Step through the code and comments (comments start with a # pound sign) to understand some general features about looping operations in R. If you ever want to look up the documentation for a function, you can enter ?function_name in the Console.
Also fill in the ???’s in the code.

# Obtain the actual observed vertebral classes from the data
actual_classes <- vert$class
# Obtain the predicted probability of vertebral irregularity (Y=1 event)
# type="response" converts log odds, to odds, and finally to a probability
pred_probs <- predict(vert_mod$finalModel, newdata = vert, type = "response")

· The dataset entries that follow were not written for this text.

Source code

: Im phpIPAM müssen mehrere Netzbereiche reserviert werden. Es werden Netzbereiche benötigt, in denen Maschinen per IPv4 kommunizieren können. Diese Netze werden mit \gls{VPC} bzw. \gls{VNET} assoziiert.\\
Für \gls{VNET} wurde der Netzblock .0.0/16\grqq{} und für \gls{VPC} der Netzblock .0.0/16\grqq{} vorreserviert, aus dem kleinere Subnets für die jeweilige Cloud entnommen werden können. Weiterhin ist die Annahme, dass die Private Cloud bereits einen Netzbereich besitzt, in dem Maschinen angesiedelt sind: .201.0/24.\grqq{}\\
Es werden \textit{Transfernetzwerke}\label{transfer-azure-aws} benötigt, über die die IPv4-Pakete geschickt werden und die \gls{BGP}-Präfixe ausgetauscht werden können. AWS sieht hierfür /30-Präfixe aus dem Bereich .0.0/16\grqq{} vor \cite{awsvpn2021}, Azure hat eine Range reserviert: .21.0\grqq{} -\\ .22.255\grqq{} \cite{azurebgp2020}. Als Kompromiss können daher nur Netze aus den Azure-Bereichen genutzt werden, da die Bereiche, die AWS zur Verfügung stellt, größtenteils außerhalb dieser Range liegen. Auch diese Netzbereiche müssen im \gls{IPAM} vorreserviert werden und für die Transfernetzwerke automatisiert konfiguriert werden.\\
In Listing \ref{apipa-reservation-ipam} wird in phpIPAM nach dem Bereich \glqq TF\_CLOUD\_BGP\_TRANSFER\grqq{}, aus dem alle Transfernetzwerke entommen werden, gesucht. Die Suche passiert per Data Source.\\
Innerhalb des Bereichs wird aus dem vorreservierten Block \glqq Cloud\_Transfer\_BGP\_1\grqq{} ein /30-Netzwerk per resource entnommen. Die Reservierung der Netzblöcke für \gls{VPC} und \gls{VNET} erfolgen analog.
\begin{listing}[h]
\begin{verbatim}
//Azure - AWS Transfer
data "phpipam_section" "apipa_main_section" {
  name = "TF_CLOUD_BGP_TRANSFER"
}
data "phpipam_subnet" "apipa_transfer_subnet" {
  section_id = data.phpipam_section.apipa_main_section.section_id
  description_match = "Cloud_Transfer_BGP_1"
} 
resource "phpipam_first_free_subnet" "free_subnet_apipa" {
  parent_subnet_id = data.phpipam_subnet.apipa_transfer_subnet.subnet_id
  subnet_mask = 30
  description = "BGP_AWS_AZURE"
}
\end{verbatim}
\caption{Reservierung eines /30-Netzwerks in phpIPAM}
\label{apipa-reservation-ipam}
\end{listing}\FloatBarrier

# Create a regularly-spaced sequence of probability thresholds
prob_threshs <- seq(0, 1, by = 0.01)

# Create empty vectors to store the sensitivity and specificity
# for all values of the probability thresholds
sens_vec <- rep(0, length(prob_threshs))
spec_vec <- rep(0, length(prob_threshs))

# Loop over all of the thresholds
# seq_along() makes a sequence 1,2,...,length of prob_threshs
# In each iteration of the loop, the variable i takes these integer values
for (i in seq_along(prob_threshs)) {
    # Get the probability threshold for this iteration
    thresh <- prob_threshs[i]
    # If the predicted prob > threshold, predict "1".
    # Otherwise, predict "0".
    hard_preds <- ifelse(pred_probs > thresh, "1", "0")
    # Create boolean TRUE/FALSE vectors indicating whether the
    # prediction for each case is a TP, TN, FP, FN.
    is_tp <- hard_preds=="1" & actual_classes=="1"
    is_tn <- ???
    is_fp <- ???
    is_fn <- ???
    # Calculate sensitivity and specificity
    # Hint: sum(is_tp) gives the number of TPs
    sensitivity <- ???
    specificity <- ???
    # Store sensitivity specificity in their containers
    sens_vec[i] <- sensitivity
    ???
}

ROC curves and AUC
1. An ROC curve plots sensitivity on the y-axis versus 1-specificity on the x-axis. In this way, the y=x line provides a convenient reference for a random guessing classifier (flips a coin to make the classification).
```
plot(1-spec_vec, sens_vec)
abline(a = 0, b = 1, col = "gray")
```
2. What would the ROC curve look like for a model that is uniformly better for every probability threshold? For a model that is uniformly worse for each threshold?
3. What if ROC curves cross each other? A convenient way to quantify differences between models is with the area under the ROC curve, called AUC. The code below shows how you would compute AUC by hand.
```
roc_fun <- approxfun(x = 1-spec_vec, y = sens_vec)
integrate(roc_fun, lower = 0, upper = 1)
```
  What is the AUC for a perfect classifier? For the random guessing classifier?

You might imagine that there is an R package for making ROC curves and calculating AUC. There is! You will explore the pROC package in your homework.